Pictures appear among the records. Write out all else exactly as it stands.

+ + + +

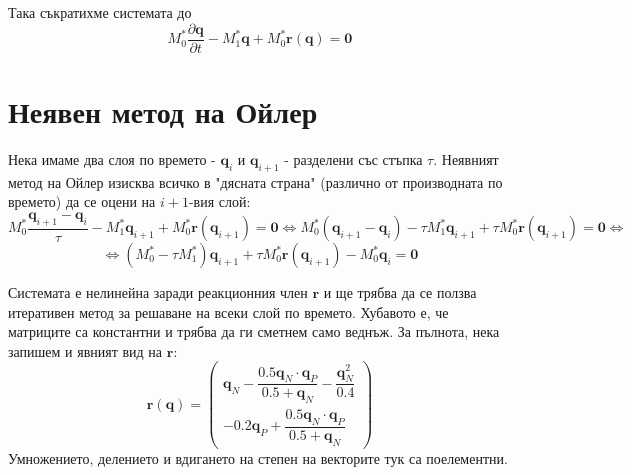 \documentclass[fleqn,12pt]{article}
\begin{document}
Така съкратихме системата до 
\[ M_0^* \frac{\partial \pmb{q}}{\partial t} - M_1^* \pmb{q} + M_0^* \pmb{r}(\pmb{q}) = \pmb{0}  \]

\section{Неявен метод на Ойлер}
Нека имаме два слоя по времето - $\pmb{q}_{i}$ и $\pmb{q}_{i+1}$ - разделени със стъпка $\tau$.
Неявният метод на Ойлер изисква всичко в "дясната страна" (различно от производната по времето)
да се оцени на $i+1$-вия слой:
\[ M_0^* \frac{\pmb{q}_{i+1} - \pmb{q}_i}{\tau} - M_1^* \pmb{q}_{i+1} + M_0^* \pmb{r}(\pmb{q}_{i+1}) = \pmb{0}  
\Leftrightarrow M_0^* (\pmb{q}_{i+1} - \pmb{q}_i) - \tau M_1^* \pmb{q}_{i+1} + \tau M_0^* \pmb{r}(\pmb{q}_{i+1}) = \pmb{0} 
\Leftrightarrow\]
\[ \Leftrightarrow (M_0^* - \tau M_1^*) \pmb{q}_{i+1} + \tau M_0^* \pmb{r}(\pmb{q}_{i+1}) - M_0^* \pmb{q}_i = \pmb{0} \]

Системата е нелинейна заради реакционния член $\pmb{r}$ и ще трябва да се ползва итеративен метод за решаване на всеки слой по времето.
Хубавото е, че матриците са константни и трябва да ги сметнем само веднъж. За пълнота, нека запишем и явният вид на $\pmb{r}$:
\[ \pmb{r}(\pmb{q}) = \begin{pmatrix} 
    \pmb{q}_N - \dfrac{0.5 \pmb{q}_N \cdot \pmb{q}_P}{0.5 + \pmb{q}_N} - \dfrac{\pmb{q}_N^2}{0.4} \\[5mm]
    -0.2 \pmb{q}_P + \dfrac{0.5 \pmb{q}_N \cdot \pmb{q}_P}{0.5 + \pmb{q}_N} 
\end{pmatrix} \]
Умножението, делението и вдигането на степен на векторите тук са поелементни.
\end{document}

+ + + +

■ RESULT
 \documentclass[fleqn,12pt]{article}
\begin{document}
Така съкратихме системата до 
\[ M_0^* \frac{\partial \pmb{q}}{\partial t} - M_1^* \pmb{q} + M_0^* \pmb{r}(\pmb{q}) = \pmb{0}  \]

\section{Неявен метод на Ойлер}
Нека имаме два слоя по времето - $\pmb{q}_{i}$ и $\pmb{q}_{i+1}$ - разделени със стъпка $\tau$.
Неявният метод на Ойлер изисква всичко в "дясната страна" (различно от производната по времето)
да се оцени на $i+1$-вия слой:
\[ M_0^* \frac{\pmb{q}_{i+1} - \pmb{q}_i}{\tau} - M_1^* \pmb{q}_{i+1} + M_0^* \pmb{r}(\pmb{q}_{i+1}) = \pmb{0}  
\Leftrightarrow M_0^* (\pmb{q}_{i+1} - \pmb{q}_i) - \tau M_1^* \pmb{q}_{i+1} + \tau M_0^* \pmb{r}(\pmb{q}_{i+1}) = \pmb{0} 
\Leftrightarrow\]
\[ \Leftrightarrow (M_0^* - \tau M_1^*) \pmb{q}_{i+1} + \tau M_0^* \pmb{r}(\pmb{q}_{i+1}) - M_0^* \pmb{q}_i = \pmb{0} \]

Системата е нелинейна заради реакционния член $\pmb{r}$ и ще трябва да се ползва итеративен метод за решаване на всеки слой по времето.
Хубавото е, че матриците са константни и трябва да ги сметнем само веднъж. За пълнота, нека запишем и явният вид на $\pmb{r}$:
\[ \pmb{r}(\pmb{q}) = \begin{pmatrix} 
    \pmb{q}_N - \dfrac{0.5 \pmb{q}_N \cdot \pmb{q}_P}{0.5 + \pmb{q}_N} - \dfrac{\pmb{q}_N^2}{0.4} \\[5mm]
    -0.2 \pmb{q}_P + \dfrac{0.5 \pmb{q}_N \cdot \pmb{q}_P}{0.5 + \pmb{q}_N} 
\end{pmatrix} \]
Умножението, делението и вдигането на степен на векторите тук са поелементни.
\end{document}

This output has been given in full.